» Work request
For the data below, please report each line where the word "primary" is found.

» Raw data
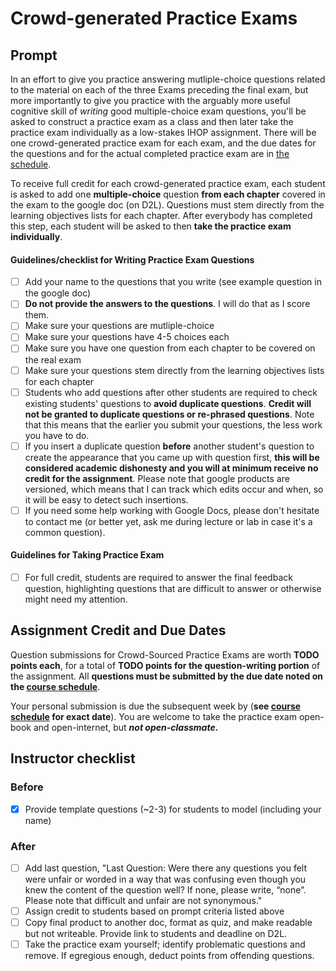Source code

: # Crowd-generated Practice Exams

## Prompt

In an effort to give you practice answering mutliple-choice questions related to the material on each of the three Exams preceding the final exam, but more importantly to give you practice with the arguably more useful cognitive skill of _writing_ good multiple-choice exam questions, you'll be asked to construct a practice exam as a class and then later take the practice exam individually as a low-stakes IHOP assignment. There will be one crowd-generated practice exam for each exam, and the due dates for the questions and for the actual completed practice exam are in [the schedule](https://github.com/Atticus29/pcc_biology_211/blob/master/README.md).

To receive full credit for each crowd-generated practice exam, each student is asked to add one **multiple-choice** question **from each chapter** covered in the exam to the google doc (on D2L). Questions must stem directly from the learning objectives lists for each chapter. After everybody has completed this step, each student will be asked to then **take the practice exam individually**.

#### Guidelines/checklist for Writing Practice Exam Questions

- [ ] Add your name to the questions that you write (see example question in the google doc)
- [ ] **Do not provide the answers to the questions**. I will do that as I score them.
- [ ] Make sure your questions are mutliple-choice
- [ ] Make sure your questions have 4-5 choices each
- [ ] Make sure you have one question from each chapter to be covered on the real exam
- [ ] Make sure your questions stem directly from the learning objectives lists for each chapter
- [ ] Students who add questions after other students are required to check existing students' questions to **avoid duplicate questions**. **Credit will not be granted to duplicate questions or re-phrased questions**. Note that this means that the earlier you submit your questions, the less work you have to do.
- [ ] If you insert a duplicate question **before** another student's question to create the appearance that you came up with question first, **this will be considered academic dishonesty and you will at minimum receive no credit for the assignment**. Please note that google products are versioned, which means that I can track which edits occur and when, so it will be easy to detect such insertions.
- [ ] If you need some help working with Google Docs, please don't hesitate to contact me (or better yet, ask me during lecture or lab in case it's a common question).

#### Guidelines for Taking Practice Exam

- [ ] For full credit, students are required to answer the final feedback question, highlighting questions that are difficult to answer or otherwise might need my attention.


## Assignment Credit and Due Dates

Question submissions for Crowd-Sourced Practice Exams are worth **TODO points each**, for a total of **TODO points for the question-writing portion** of the assignment. All **questions must be submitted by the due date noted on the [course schedule](TODO)**.

Your personal submission is due the subsequent week by (**see [course schedule](TODO) for exact date**). You are welcome to take the practice exam open-book and open-internet, but **_not open-classmate_.**


## Instructor checklist

### Before

- [x] Provide template questions (~2-3) for students to model (including your name)

### After

- [ ] Add last question, "Last Question: Were there any questions you felt were unfair or worded in a way that was confusing even though you knew the content of the question well? If none, please write, “none”. Please note that difficult and unfair are not synonymous."
- [ ] Assign credit to students based on prompt criteria listed above
- [ ] Copy final product to another doc, format as quiz, and make readable but not writeable. Provide link to students and deadline on D2L.
- [ ] Take the practice exam yourself; identify problematic questions and remove. If egregious enough, deduct points from offending questions.
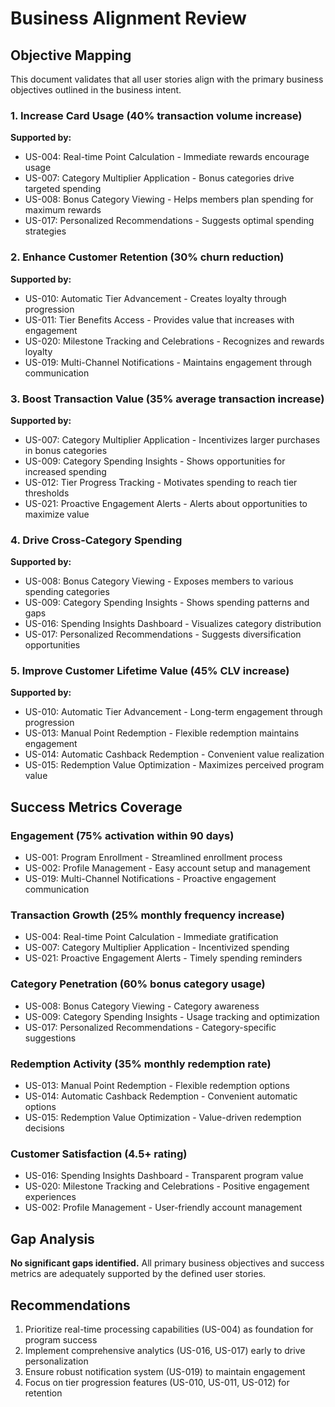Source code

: # Business Alignment Review

## Objective Mapping
This document validates that all user stories align with the primary business objectives outlined in the business intent.

### 1. Increase Card Usage (40% transaction volume increase)
**Supported by:**
- US-004: Real-time Point Calculation - Immediate rewards encourage usage
- US-007: Category Multiplier Application - Bonus categories drive targeted spending
- US-008: Bonus Category Viewing - Helps members plan spending for maximum rewards
- US-017: Personalized Recommendations - Suggests optimal spending strategies

### 2. Enhance Customer Retention (30% churn reduction)
**Supported by:**
- US-010: Automatic Tier Advancement - Creates loyalty through progression
- US-011: Tier Benefits Access - Provides value that increases with engagement
- US-020: Milestone Tracking and Celebrations - Recognizes and rewards loyalty
- US-019: Multi-Channel Notifications - Maintains engagement through communication

### 3. Boost Transaction Value (35% average transaction increase)
**Supported by:**
- US-007: Category Multiplier Application - Incentivizes larger purchases in bonus categories
- US-009: Category Spending Insights - Shows opportunities for increased spending
- US-012: Tier Progress Tracking - Motivates spending to reach tier thresholds
- US-021: Proactive Engagement Alerts - Alerts about opportunities to maximize value

### 4. Drive Cross-Category Spending
**Supported by:**
- US-008: Bonus Category Viewing - Exposes members to various spending categories
- US-009: Category Spending Insights - Shows spending patterns and gaps
- US-016: Spending Insights Dashboard - Visualizes category distribution
- US-017: Personalized Recommendations - Suggests diversification opportunities

### 5. Improve Customer Lifetime Value (45% CLV increase)
**Supported by:**
- US-010: Automatic Tier Advancement - Long-term engagement through progression
- US-013: Manual Point Redemption - Flexible redemption maintains engagement
- US-014: Automatic Cashback Redemption - Convenient value realization
- US-015: Redemption Value Optimization - Maximizes perceived program value

## Success Metrics Coverage

### Engagement (75% activation within 90 days)
- US-001: Program Enrollment - Streamlined enrollment process
- US-002: Profile Management - Easy account setup and management
- US-019: Multi-Channel Notifications - Proactive engagement communication

### Transaction Growth (25% monthly frequency increase)
- US-004: Real-time Point Calculation - Immediate gratification
- US-007: Category Multiplier Application - Incentivized spending
- US-021: Proactive Engagement Alerts - Timely spending reminders

### Category Penetration (60% bonus category usage)
- US-008: Bonus Category Viewing - Category awareness
- US-009: Category Spending Insights - Usage tracking and optimization
- US-017: Personalized Recommendations - Category-specific suggestions

### Redemption Activity (35% monthly redemption rate)
- US-013: Manual Point Redemption - Flexible redemption options
- US-014: Automatic Cashback Redemption - Convenient automatic options
- US-015: Redemption Value Optimization - Value-driven redemption decisions

### Customer Satisfaction (4.5+ rating)
- US-016: Spending Insights Dashboard - Transparent program value
- US-020: Milestone Tracking and Celebrations - Positive engagement experiences
- US-002: Profile Management - User-friendly account management

## Gap Analysis
**No significant gaps identified.** All primary business objectives and success metrics are adequately supported by the defined user stories.

## Recommendations
1. Prioritize real-time processing capabilities (US-004) as foundation for program success
2. Implement comprehensive analytics (US-016, US-017) early to drive personalization
3. Ensure robust notification system (US-019) to maintain engagement
4. Focus on tier progression features (US-010, US-011, US-012) for retention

» Response to the exercise
This document validates that all user stories align with the primary business objectives outlined in the business intent.
**No significant gaps identified.** All primary business objectives and success metrics are adequately supported by the defined user stories.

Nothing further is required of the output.